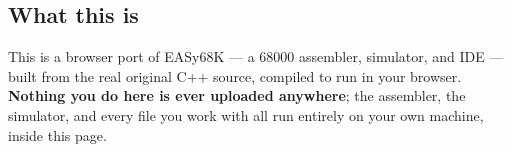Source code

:\subsection*{What this is}
This is a browser port of EASy68K — a 68000 assembler, simulator, and IDE — built from the real original C++ source, compiled to run in your browser. \textbf{Nothing you do here is ever uploaded anywhere}; the assembler, the simulator, and every file you work with all run entirely on your own machine, inside this page.
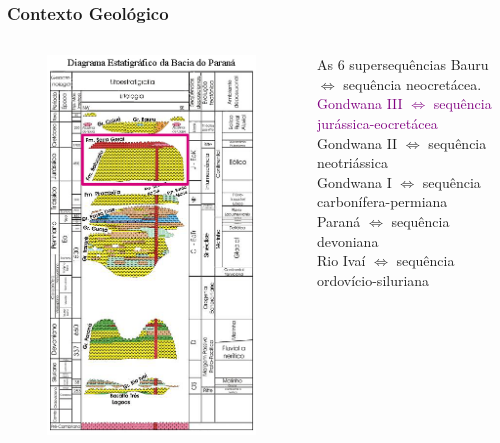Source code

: \documentclass[aspectratio=10]{beamer} %
\begin{document}
\begin{frame}
\frametitle{Contexto Geológico}
\begin{columns}
\begin{column}{0.4\textwidth}
\begin{figure}
\includegraphics[scale=0.36]{Imagens/diagramagondwanaiii.png}
\end{figure}
\end{column}
\begin{column}{0.75\textwidth}
\begin{block}{As $6$ supersequências}
Bauru $\Longleftrightarrow$  sequência neocretácea.\\
\textcolor{purple}{Gondwana III $\Longleftrightarrow$ sequência jurássica-eocretácea}\\
Gondwana II $\Longleftrightarrow$ sequência neotriássica \\
Gondwana I $\Longleftrightarrow$ sequência carbonífera-permiana\\ 
Paraná $\Longleftrightarrow$ sequência devoniana\\
Rio Ivaí $\Longleftrightarrow$ sequência ordovício-siluriana\\
\cite{Vail_1977,assine_1994,milani_orogenias_1998}
\end{block}
\end{column}
\end{columns}
\end{frame}
\end{document}
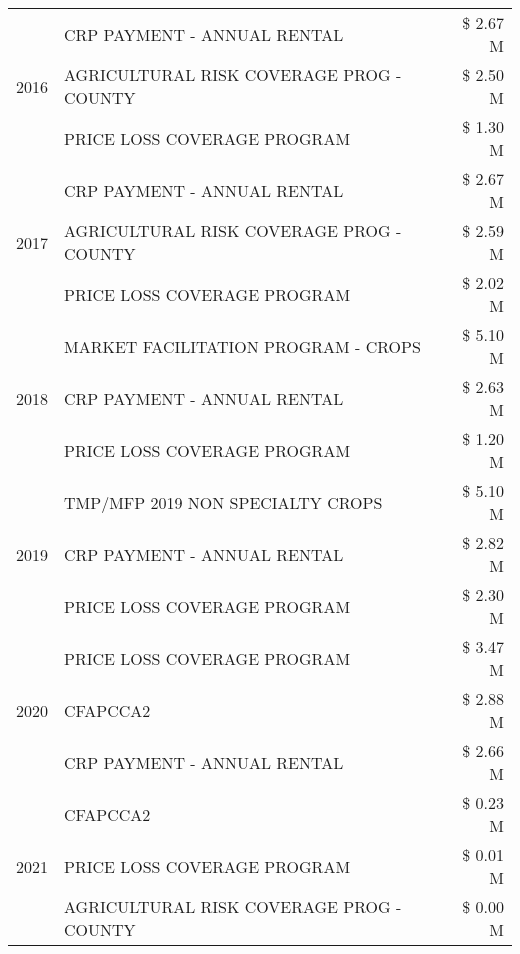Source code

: \begin{tabular}{llr}
\cline{1-3}
\multirow[t]{3}{*}{2016} & CRP PAYMENT - ANNUAL RENTAL & \$ 2.67 M \\
 & AGRICULTURAL RISK COVERAGE PROG - COUNTY & \$ 2.50 M \\
 & PRICE LOSS COVERAGE PROGRAM & \$ 1.30 M \\
\cline{1-3}
\multirow[t]{3}{*}{2017} & CRP PAYMENT - ANNUAL RENTAL & \$ 2.67 M \\
 & AGRICULTURAL RISK COVERAGE PROG - COUNTY & \$ 2.59 M \\
 & PRICE LOSS COVERAGE PROGRAM & \$ 2.02 M \\
\cline{1-3}
\multirow[t]{3}{*}{2018} & MARKET FACILITATION PROGRAM - CROPS & \$ 5.10 M \\
 & CRP PAYMENT - ANNUAL RENTAL & \$ 2.63 M \\
 & PRICE LOSS COVERAGE PROGRAM & \$ 1.20 M \\
\cline{1-3}
\multirow[t]{3}{*}{2019} & TMP/MFP 2019 NON SPECIALTY CROPS & \$ 5.10 M \\
 & CRP PAYMENT - ANNUAL RENTAL & \$ 2.82 M \\
 & PRICE LOSS COVERAGE PROGRAM & \$ 2.30 M \\
\cline{1-3}
\multirow[t]{3}{*}{2020} & PRICE LOSS COVERAGE PROGRAM & \$ 3.47 M \\
 & CFAPCCA2 & \$ 2.88 M \\
 & CRP PAYMENT - ANNUAL RENTAL & \$ 2.66 M \\
\cline{1-3}
\multirow[t]{3}{*}{2021} & CFAPCCA2 & \$ 0.23 M \\
 & PRICE LOSS COVERAGE PROGRAM & \$ 0.01 M \\
 & AGRICULTURAL RISK COVERAGE PROG - COUNTY & \$ 0.00 M \\
\cline{1-3}
\bottomrule
\end{tabular}
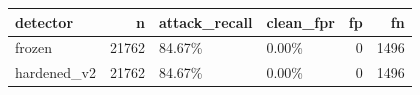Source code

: \begin{tabular}{lrllrr}
\toprule
detector & n & attack_recall & clean_fpr & fp & fn \\
\midrule
frozen & 21762 & 84.67\% & 0.00\% & 0 & 1496 \\
hardened_v2 & 21762 & 84.67\% & 0.00\% & 0 & 1496 \\
\bottomrule
\end{tabular}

# # # #

Filter the data above, keeping only lines that include the string "PRICE".

 & PRICE LOSS COVERAGE PROGRAM & \$ 1.30 M \\
 & PRICE LOSS COVERAGE PROGRAM & \$ 2.02 M \\
 & PRICE LOSS COVERAGE PROGRAM & \$ 1.20 M \\
 & PRICE LOSS COVERAGE PROGRAM & \$ 2.30 M \\
\multirow[t]{3}{*}{2020} & PRICE LOSS COVERAGE PROGRAM & \$ 3.47 M \\
 & PRICE LOSS COVERAGE PROGRAM & \$ 0.01 M \\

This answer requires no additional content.